(Saved entries)

"""

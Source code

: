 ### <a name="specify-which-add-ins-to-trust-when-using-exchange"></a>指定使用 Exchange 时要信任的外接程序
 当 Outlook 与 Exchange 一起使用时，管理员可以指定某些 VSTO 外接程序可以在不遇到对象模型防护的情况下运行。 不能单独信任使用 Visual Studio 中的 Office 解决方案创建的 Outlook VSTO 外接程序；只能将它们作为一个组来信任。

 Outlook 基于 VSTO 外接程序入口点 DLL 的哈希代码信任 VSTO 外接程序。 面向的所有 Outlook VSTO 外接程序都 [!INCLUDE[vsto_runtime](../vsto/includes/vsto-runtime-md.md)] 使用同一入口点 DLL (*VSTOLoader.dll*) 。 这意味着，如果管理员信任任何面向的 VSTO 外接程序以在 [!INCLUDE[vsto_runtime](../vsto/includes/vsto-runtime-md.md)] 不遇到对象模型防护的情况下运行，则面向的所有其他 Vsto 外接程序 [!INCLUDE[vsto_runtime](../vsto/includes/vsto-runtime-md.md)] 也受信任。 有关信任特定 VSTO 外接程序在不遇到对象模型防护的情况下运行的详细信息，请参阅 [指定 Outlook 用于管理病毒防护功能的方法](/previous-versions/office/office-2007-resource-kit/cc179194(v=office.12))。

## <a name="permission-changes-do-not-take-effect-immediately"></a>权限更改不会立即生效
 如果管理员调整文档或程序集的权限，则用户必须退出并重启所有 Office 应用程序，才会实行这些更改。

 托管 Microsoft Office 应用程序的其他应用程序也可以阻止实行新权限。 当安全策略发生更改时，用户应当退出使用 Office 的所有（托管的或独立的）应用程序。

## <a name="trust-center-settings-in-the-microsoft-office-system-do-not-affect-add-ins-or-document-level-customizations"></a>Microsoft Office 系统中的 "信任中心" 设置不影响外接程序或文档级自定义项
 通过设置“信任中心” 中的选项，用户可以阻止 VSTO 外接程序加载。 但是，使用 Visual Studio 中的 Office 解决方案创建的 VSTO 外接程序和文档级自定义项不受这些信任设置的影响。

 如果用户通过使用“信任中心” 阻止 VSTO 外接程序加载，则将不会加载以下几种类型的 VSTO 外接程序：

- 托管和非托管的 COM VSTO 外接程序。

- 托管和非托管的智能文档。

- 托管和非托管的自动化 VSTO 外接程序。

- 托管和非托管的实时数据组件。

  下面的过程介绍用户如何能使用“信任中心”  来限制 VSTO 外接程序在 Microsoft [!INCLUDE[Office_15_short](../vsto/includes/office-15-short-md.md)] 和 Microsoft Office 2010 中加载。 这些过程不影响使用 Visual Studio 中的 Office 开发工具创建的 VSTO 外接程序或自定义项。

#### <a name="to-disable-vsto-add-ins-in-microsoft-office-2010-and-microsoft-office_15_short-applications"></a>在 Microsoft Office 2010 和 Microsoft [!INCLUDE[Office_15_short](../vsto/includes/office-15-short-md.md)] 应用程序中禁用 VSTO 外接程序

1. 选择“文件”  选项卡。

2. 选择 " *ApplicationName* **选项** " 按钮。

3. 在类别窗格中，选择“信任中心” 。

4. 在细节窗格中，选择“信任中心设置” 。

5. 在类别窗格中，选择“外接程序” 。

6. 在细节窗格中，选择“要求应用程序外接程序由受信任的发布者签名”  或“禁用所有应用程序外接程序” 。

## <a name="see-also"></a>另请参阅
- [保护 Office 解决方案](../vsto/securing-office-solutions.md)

"""
"""

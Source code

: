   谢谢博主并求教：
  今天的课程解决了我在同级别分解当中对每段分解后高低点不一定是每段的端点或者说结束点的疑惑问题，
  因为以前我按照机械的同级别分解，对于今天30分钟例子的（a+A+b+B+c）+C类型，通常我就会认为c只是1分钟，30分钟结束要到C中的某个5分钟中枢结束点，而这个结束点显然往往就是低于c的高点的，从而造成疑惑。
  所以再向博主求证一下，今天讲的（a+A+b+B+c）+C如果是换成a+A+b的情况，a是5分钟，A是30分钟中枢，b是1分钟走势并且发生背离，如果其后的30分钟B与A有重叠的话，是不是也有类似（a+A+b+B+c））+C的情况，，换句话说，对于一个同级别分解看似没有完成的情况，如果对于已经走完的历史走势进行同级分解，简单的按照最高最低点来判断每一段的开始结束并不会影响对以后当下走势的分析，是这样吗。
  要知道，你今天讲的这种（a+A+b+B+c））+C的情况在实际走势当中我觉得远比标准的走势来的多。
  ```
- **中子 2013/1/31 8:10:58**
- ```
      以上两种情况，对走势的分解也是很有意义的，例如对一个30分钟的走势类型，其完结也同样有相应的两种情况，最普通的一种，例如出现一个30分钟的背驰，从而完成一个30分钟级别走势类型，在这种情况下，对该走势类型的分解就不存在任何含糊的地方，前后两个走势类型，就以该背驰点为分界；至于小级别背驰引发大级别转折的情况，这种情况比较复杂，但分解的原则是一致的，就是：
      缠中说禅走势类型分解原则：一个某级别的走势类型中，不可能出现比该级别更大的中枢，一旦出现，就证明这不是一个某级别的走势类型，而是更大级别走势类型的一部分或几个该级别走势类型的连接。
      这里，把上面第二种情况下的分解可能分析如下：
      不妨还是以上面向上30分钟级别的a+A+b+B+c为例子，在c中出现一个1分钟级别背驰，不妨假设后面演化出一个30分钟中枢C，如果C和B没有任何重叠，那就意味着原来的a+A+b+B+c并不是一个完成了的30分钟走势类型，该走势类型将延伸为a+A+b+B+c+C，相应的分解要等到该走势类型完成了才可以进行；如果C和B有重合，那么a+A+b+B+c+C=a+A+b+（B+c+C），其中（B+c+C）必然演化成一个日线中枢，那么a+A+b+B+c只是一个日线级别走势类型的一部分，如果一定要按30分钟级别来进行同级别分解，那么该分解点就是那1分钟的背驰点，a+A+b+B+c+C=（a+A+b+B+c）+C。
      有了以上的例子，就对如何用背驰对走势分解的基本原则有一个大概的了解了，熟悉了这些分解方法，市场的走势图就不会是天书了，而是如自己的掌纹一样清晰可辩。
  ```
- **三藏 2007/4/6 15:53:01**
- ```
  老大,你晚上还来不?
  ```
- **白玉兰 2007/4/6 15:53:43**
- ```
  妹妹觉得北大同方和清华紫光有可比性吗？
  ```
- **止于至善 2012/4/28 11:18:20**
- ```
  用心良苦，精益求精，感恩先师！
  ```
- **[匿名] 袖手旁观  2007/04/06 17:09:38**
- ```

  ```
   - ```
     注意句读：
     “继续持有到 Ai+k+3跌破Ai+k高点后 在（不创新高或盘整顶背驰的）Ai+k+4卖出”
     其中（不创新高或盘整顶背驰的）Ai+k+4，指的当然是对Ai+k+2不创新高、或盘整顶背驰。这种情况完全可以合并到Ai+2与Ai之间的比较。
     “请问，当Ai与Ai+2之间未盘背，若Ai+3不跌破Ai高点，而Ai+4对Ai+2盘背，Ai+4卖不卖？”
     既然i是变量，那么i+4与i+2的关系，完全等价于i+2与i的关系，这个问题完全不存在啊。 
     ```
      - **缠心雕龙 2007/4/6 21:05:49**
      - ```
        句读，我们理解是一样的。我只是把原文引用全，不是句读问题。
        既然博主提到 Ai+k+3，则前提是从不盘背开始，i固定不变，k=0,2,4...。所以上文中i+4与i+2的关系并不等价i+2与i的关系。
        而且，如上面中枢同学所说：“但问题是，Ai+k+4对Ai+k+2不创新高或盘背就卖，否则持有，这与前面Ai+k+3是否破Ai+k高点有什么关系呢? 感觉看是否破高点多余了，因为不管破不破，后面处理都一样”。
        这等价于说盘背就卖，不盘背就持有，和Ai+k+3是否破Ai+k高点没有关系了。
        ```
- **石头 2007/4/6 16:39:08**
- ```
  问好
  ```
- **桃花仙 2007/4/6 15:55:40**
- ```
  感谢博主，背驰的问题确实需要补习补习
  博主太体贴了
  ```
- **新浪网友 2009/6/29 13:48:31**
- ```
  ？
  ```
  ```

"""

Return only the lines between the one holding "解决方案创建的 VSTO 外接程序和文档级自定义项不受这些信任设置的影响。" and the one holding "- 托管和非托管的实时数据组件。", inclusive, exactly as they appear above.

• Solution to this exercise
 通过设置“信任中心” 中的选项，用户可以阻止 VSTO 外接程序加载。 但是，使用 Visual Studio 中的 Office 解决方案创建的 VSTO 外接程序和文档级自定义项不受这些信任设置的影响。

 如果用户通过使用“信任中心” 阻止 VSTO 外接程序加载，则将不会加载以下几种类型的 VSTO 外接程序：

- 托管和非托管的 COM VSTO 外接程序。

- 托管和非托管的智能文档。

- 托管和非托管的自动化 VSTO 外接程序。

- 托管和非托管的实时数据组件。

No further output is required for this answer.